Imagine that the full moon night had two moons instead of one, making it doubly romantic! If you could somehow magically survive in the volcanic early Earth, then you would have been able to play the perfect Romeo. Scientists think that the early Earth had two moons, which collided and fused to make the one that we see today.
This startling new revelation comes from the fact that the two sides of the moon the one facing us and the dark side have very different landscapes. The dark side is so called because we just cannot see it, even though it is just as lit as the visible side.
The tell-tale marks, or lack of them
The visible side has flat expansive plains, called maria’ (meaning sea’ in Latin), while the far side is mountainous, with mountains as high as 2 km. Simulations, trying to explain this discrepancy, now point to the earlier presence of a second moon, which might have slammed into the larger one, producing the maria and giving the features of the moon we see today. This is further backed up by known observations that the lunar crust on the near side has more phosphorus and radioactive elements of potassium (the radioactive isotope), uranium and thorium. On the far side, as far as we know, they do not occur or are deeply embedded in the surface. This can be explained by noting that impact could have melted a part of the near side, allowing for hidden elements to rise to the surface. The companion body is calculated to have been just 4% as massive as the bigger moon and about 750 miles across.
The stability of the companion body: why it crashed into the bigger moon
There is also another explanation that is required: why the companion moon crashed into its larger partner. Asked to a physicist, this implies a stability problem and the underlying question involved asking about why instability crept into the system. There are points in the space around any celestial body orbiting another celestial body, where the gravitational attractions of the two bodies cancel each other out. These points are stable points and are known as Lagrangian points’. There are two Lagrangian points in the current Earth-Moon system, one just in front of the moon and one just behind it. It is conjectured (and can be calculated via lengthy calculations using Newton’s gravity law) that the early Earth-two Moon system also had Lagrangian points just in front and behind the bigger moon. The companion moon would’ve nested itself in and around that Lagrangian point. When the moon moved away from the Earth (which is still happening due to the presence of tidal forces), the stable Lagrangian points also shifted. This led to the destabilizing of the orbit of the smaller moon, which then crashed into the nearby large body.

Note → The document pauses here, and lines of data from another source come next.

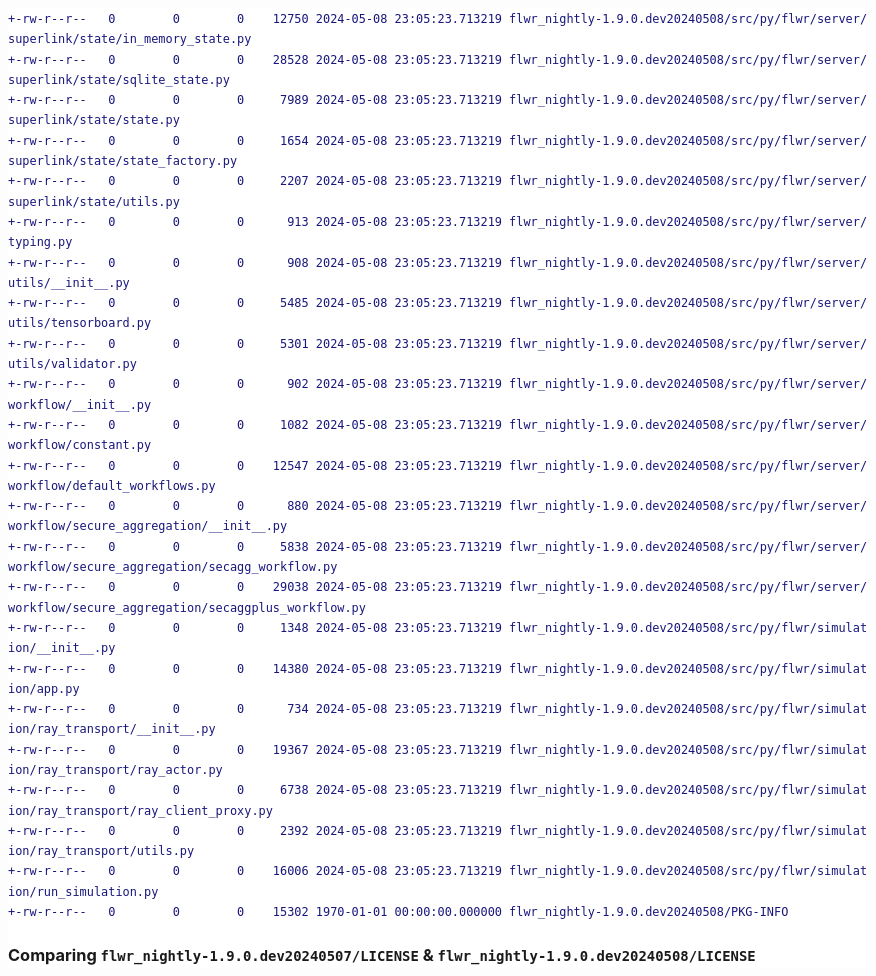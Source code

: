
 ```diff
+-rw-r--r--   0        0        0    12750 2024-05-08 23:05:23.713219 flwr_nightly-1.9.0.dev20240508/src/py/flwr/server/superlink/state/in_memory_state.py
+-rw-r--r--   0        0        0    28528 2024-05-08 23:05:23.713219 flwr_nightly-1.9.0.dev20240508/src/py/flwr/server/superlink/state/sqlite_state.py
+-rw-r--r--   0        0        0     7989 2024-05-08 23:05:23.713219 flwr_nightly-1.9.0.dev20240508/src/py/flwr/server/superlink/state/state.py
+-rw-r--r--   0        0        0     1654 2024-05-08 23:05:23.713219 flwr_nightly-1.9.0.dev20240508/src/py/flwr/server/superlink/state/state_factory.py
+-rw-r--r--   0        0        0     2207 2024-05-08 23:05:23.713219 flwr_nightly-1.9.0.dev20240508/src/py/flwr/server/superlink/state/utils.py
+-rw-r--r--   0        0        0      913 2024-05-08 23:05:23.713219 flwr_nightly-1.9.0.dev20240508/src/py/flwr/server/typing.py
+-rw-r--r--   0        0        0      908 2024-05-08 23:05:23.713219 flwr_nightly-1.9.0.dev20240508/src/py/flwr/server/utils/__init__.py
+-rw-r--r--   0        0        0     5485 2024-05-08 23:05:23.713219 flwr_nightly-1.9.0.dev20240508/src/py/flwr/server/utils/tensorboard.py
+-rw-r--r--   0        0        0     5301 2024-05-08 23:05:23.713219 flwr_nightly-1.9.0.dev20240508/src/py/flwr/server/utils/validator.py
+-rw-r--r--   0        0        0      902 2024-05-08 23:05:23.713219 flwr_nightly-1.9.0.dev20240508/src/py/flwr/server/workflow/__init__.py
+-rw-r--r--   0        0        0     1082 2024-05-08 23:05:23.713219 flwr_nightly-1.9.0.dev20240508/src/py/flwr/server/workflow/constant.py
+-rw-r--r--   0        0        0    12547 2024-05-08 23:05:23.713219 flwr_nightly-1.9.0.dev20240508/src/py/flwr/server/workflow/default_workflows.py
+-rw-r--r--   0        0        0      880 2024-05-08 23:05:23.713219 flwr_nightly-1.9.0.dev20240508/src/py/flwr/server/workflow/secure_aggregation/__init__.py
+-rw-r--r--   0        0        0     5838 2024-05-08 23:05:23.713219 flwr_nightly-1.9.0.dev20240508/src/py/flwr/server/workflow/secure_aggregation/secagg_workflow.py
+-rw-r--r--   0        0        0    29038 2024-05-08 23:05:23.713219 flwr_nightly-1.9.0.dev20240508/src/py/flwr/server/workflow/secure_aggregation/secaggplus_workflow.py
+-rw-r--r--   0        0        0     1348 2024-05-08 23:05:23.713219 flwr_nightly-1.9.0.dev20240508/src/py/flwr/simulation/__init__.py
+-rw-r--r--   0        0        0    14380 2024-05-08 23:05:23.713219 flwr_nightly-1.9.0.dev20240508/src/py/flwr/simulation/app.py
+-rw-r--r--   0        0        0      734 2024-05-08 23:05:23.713219 flwr_nightly-1.9.0.dev20240508/src/py/flwr/simulation/ray_transport/__init__.py
+-rw-r--r--   0        0        0    19367 2024-05-08 23:05:23.713219 flwr_nightly-1.9.0.dev20240508/src/py/flwr/simulation/ray_transport/ray_actor.py
+-rw-r--r--   0        0        0     6738 2024-05-08 23:05:23.713219 flwr_nightly-1.9.0.dev20240508/src/py/flwr/simulation/ray_transport/ray_client_proxy.py
+-rw-r--r--   0        0        0     2392 2024-05-08 23:05:23.713219 flwr_nightly-1.9.0.dev20240508/src/py/flwr/simulation/ray_transport/utils.py
+-rw-r--r--   0        0        0    16006 2024-05-08 23:05:23.713219 flwr_nightly-1.9.0.dev20240508/src/py/flwr/simulation/run_simulation.py
+-rw-r--r--   0        0        0    15302 1970-01-01 00:00:00.000000 flwr_nightly-1.9.0.dev20240508/PKG-INFO
```

### Comparing `flwr_nightly-1.9.0.dev20240507/LICENSE` & `flwr_nightly-1.9.0.dev20240508/LICENSE`
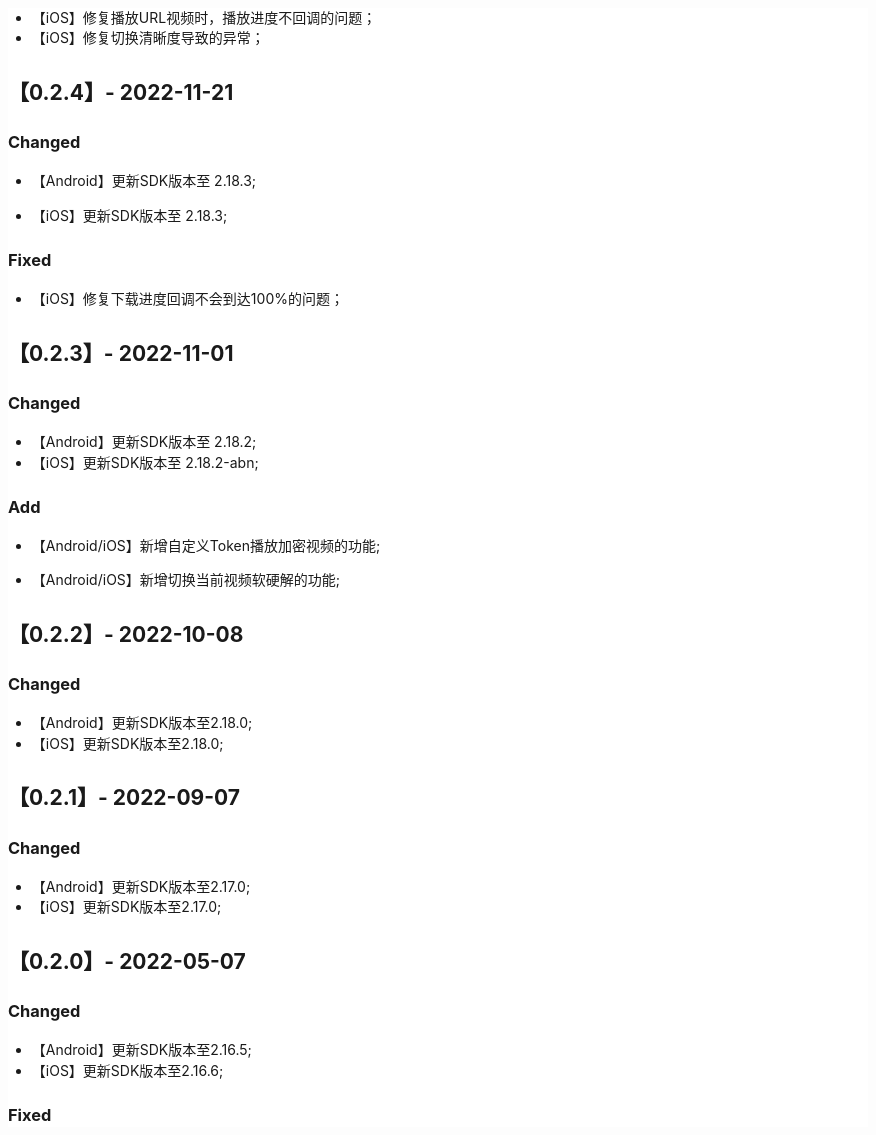   - 【iOS】修复播放URL视频时，播放进度不回调的问题；
  - 【iOS】修复切换清晰度导致的异常；

## 【0.2.4】- 2022-11-21

### Changed

- 【Android】更新SDK版本至 2.18.3;

- 【iOS】更新SDK版本至 2.18.3;

### Fixed

- 【iOS】修复下载进度回调不会到达100%的问题；

## 【0.2.3】- 2022-11-01

### Changed

- 【Android】更新SDK版本至 2.18.2;
- 【iOS】更新SDK版本至 2.18.2-abn;

### Add

- 【Android/iOS】新增自定义Token播放加密视频的功能;

- 【Android/iOS】新增切换当前视频软硬解的功能;

## 【0.2.2】- 2022-10-08

### Changed

- 【Android】更新SDK版本至2.18.0;
- 【iOS】更新SDK版本至2.18.0;

## 【0.2.1】- 2022-09-07 

### Changed

- 【Android】更新SDK版本至2.17.0;
- 【iOS】更新SDK版本至2.17.0;

## 【0.2.0】- 2022-05-07 

### Changed

- 【Android】更新SDK版本至2.16.5;
- 【iOS】更新SDK版本至2.16.6;

### Fixed
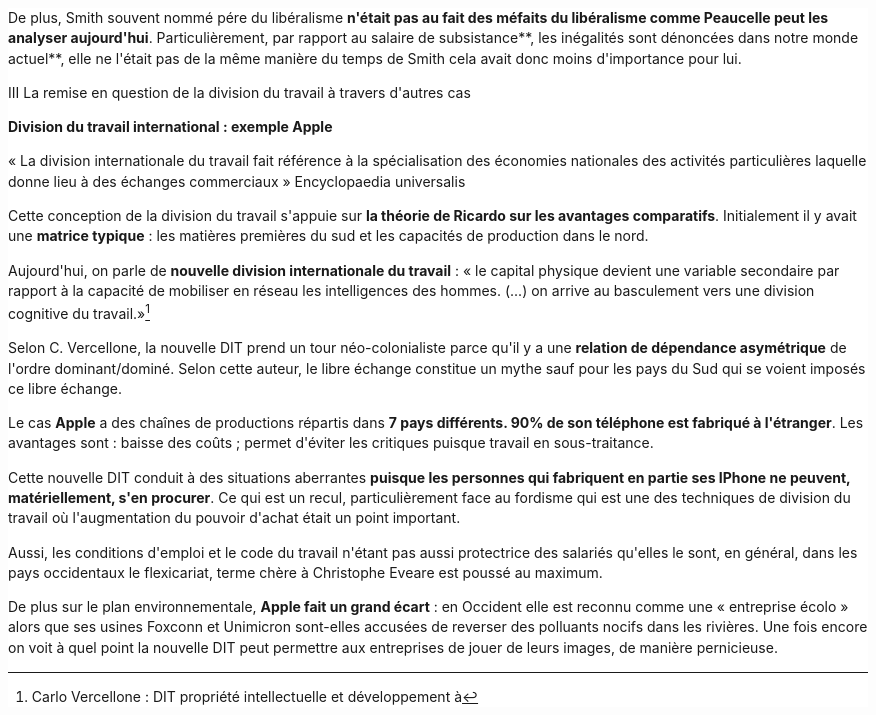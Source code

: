 De plus, Smith souvent nommé pére du libéralisme **n'était pas au fait
des méfaits du libéralisme comme Peaucelle peut les analyser
aujourd'hui**. Particulièrement, par rapport au salaire de
subsistance**, les inégalités sont dénoncées dans notre monde actuel**,
elle ne l'était pas de la même manière du temps de Smith cela avait donc
moins d'importance pour lui.

III La remise en question de la division du travail à travers d'autres
cas

**Division du travail international : exemple Apple**

« La division internationale du travail fait référence à la
spécialisation des économies nationales des activités particulières
laquelle donne lieu à des échanges commerciaux » Encyclopaedia
universalis

Cette conception de la division du travail s'appuie sur **la théorie de
Ricardo sur les avantages comparatifs**. Initialement il y avait une
**matrice typique** : les matières premières du sud et les capacités de
production dans le nord.

Aujourd'hui, on parle de **nouvelle division internationale du
travail** : « le capital physique devient une variable secondaire par
rapport à la capacité de mobiliser en réseau les intelligences des
hommes. (...) on arrive au basculement vers une division cognitive du
travail.»[^1]

Selon C. Vercellone, la nouvelle DIT prend un tour néo-colonialiste
parce qu'il y a une **relation de dépendance asymétrique** de l'ordre
dominant/dominé. Selon cette auteur, le libre échange constitue un mythe
sauf pour les pays du Sud qui se voient imposés ce libre échange.

Le cas **Apple** a des chaînes de productions répartis dans **7 pays
différents. 90% de son téléphone est fabriqué à l'étranger**. Les
avantages sont : baisse des coûts ; permet d'éviter les critiques
puisque travail en sous-traitance.

Cette nouvelle DIT conduit à des situations aberrantes **puisque les
personnes qui fabriquent en partie ses IPhone ne peuvent,
matériellement, s'en procurer**. Ce qui est un recul, particulièrement
face au fordisme qui est une des techniques de division du travail où
l'augmentation du pouvoir d'achat était un point important.

Aussi, les conditions d'emploi et le code du travail n'étant pas aussi
protectrice des salariés qu'elles le sont, en général, dans les pays
occidentaux le flexicariat, terme chère à Christophe Eveare est poussé
au maximum.

De plus sur le plan environnementale, **Apple fait un grand écart** : en
Occident elle est reconnu comme une « entreprise écolo » alors que ses
usines Foxconn et Unimicron sont-elles accusées de reverser des
polluants nocifs dans les rivières. Une fois encore on voit à quel point
la nouvelle DIT peut permettre aux entreprises de jouer de leurs images,
de manière pernicieuse.


[^1]: Carlo Vercellone : DIT propriété intellectuelle et développement à
[^2]: Marc Bessin Revue information social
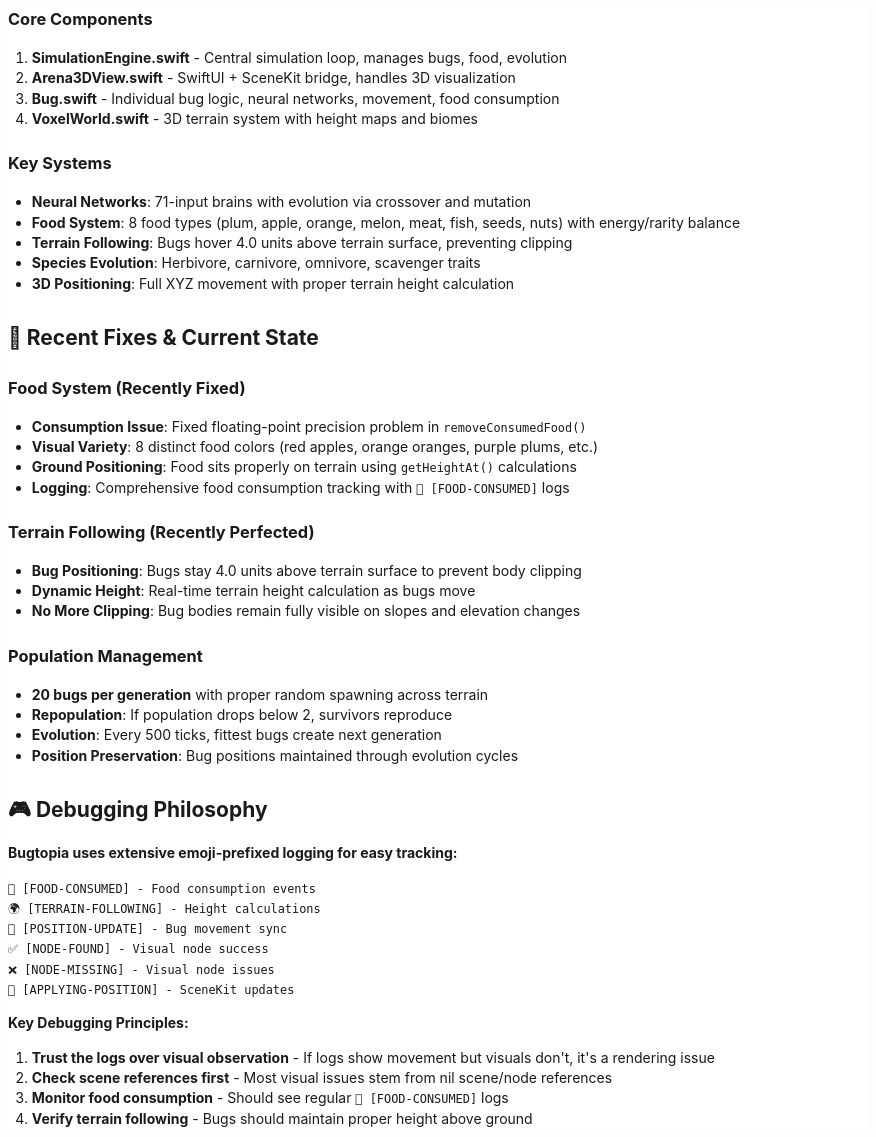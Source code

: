 ### **Core Components**

1. **SimulationEngine.swift** - Central simulation loop, manages bugs, food, evolution
2. **Arena3DView.swift** - SwiftUI + SceneKit bridge, handles 3D visualization
3. **Bug.swift** - Individual bug logic, neural networks, movement, food consumption
4. **VoxelWorld.swift** - 3D terrain system with height maps and biomes

### **Key Systems**

- **Neural Networks**: 71-input brains with evolution via crossover and mutation
- **Food System**: 8 food types (plum, apple, orange, melon, meat, fish, seeds, nuts) with energy/rarity balance
- **Terrain Following**: Bugs hover 4.0 units above terrain surface, preventing clipping
- **Species Evolution**: Herbivore, carnivore, omnivore, scavenger traits
- **3D Positioning**: Full XYZ movement with proper terrain height calculation

## 🔧 **Recent Fixes & Current State**

### **Food System (Recently Fixed)**

- **Consumption Issue**: Fixed floating-point precision problem in `removeConsumedFood()`
- **Visual Variety**: 8 distinct food colors (red apples, orange oranges, purple plums, etc.)
- **Ground Positioning**: Food sits properly on terrain using `getHeightAt()` calculations
- **Logging**: Comprehensive food consumption tracking with `🍎 [FOOD-CONSUMED]` logs

### **Terrain Following (Recently Perfected)**  

- **Bug Positioning**: Bugs stay 4.0 units above terrain surface to prevent body clipping
- **Dynamic Height**: Real-time terrain height calculation as bugs move
- **No More Clipping**: Bug bodies remain fully visible on slopes and elevation changes

### **Population Management**

- **20 bugs per generation** with proper random spawning across terrain
- **Repopulation**: If population drops below 2, survivors reproduce
- **Evolution**: Every 500 ticks, fittest bugs create next generation
- **Position Preservation**: Bug positions maintained through evolution cycles

## 🎮 **Debugging Philosophy**

**Bugtopia uses extensive emoji-prefixed logging for easy tracking:**

```
🍎 [FOOD-CONSUMED] - Food consumption events
🌍 [TERRAIN-FOLLOWING] - Height calculations  
🎯 [POSITION-UPDATE] - Bug movement sync
✅ [NODE-FOUND] - Visual node success
❌ [NODE-MISSING] - Visual node issues
🚀 [APPLYING-POSITION] - SceneKit updates
```

**Key Debugging Principles:**
1. **Trust the logs over visual observation** - If logs show movement but visuals don't, it's a rendering issue
2. **Check scene references first** - Most visual issues stem from nil scene/node references
3. **Monitor food consumption** - Should see regular `🍎 [FOOD-CONSUMED]` logs
4. **Verify terrain following** - Bugs should maintain proper height above ground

Explaining the dark side of the moon
Even though slightly off-topic, it is worth mentioning that the equality of the periods of orbital and axial spins of the moon is due to the energy loss mechanism due to tides. The most efficient way to distribute energy in the Earth-Moon system, given that the energy dissipation from the entire system is miniscule, is by having the period of the moon around the Earth and on its own axis as identically same. This, remember, leads to the dark side phenomenon. The enigmatic dark side, which has even inspired great music (Pink Floyd, anyone?), is closely related to tides.
Asphaug and Martin Jutzi of University of Bern, Switzerland, who are responsible for coming up with the calculations and simulations, published their findings in the August 4 issue of Nature.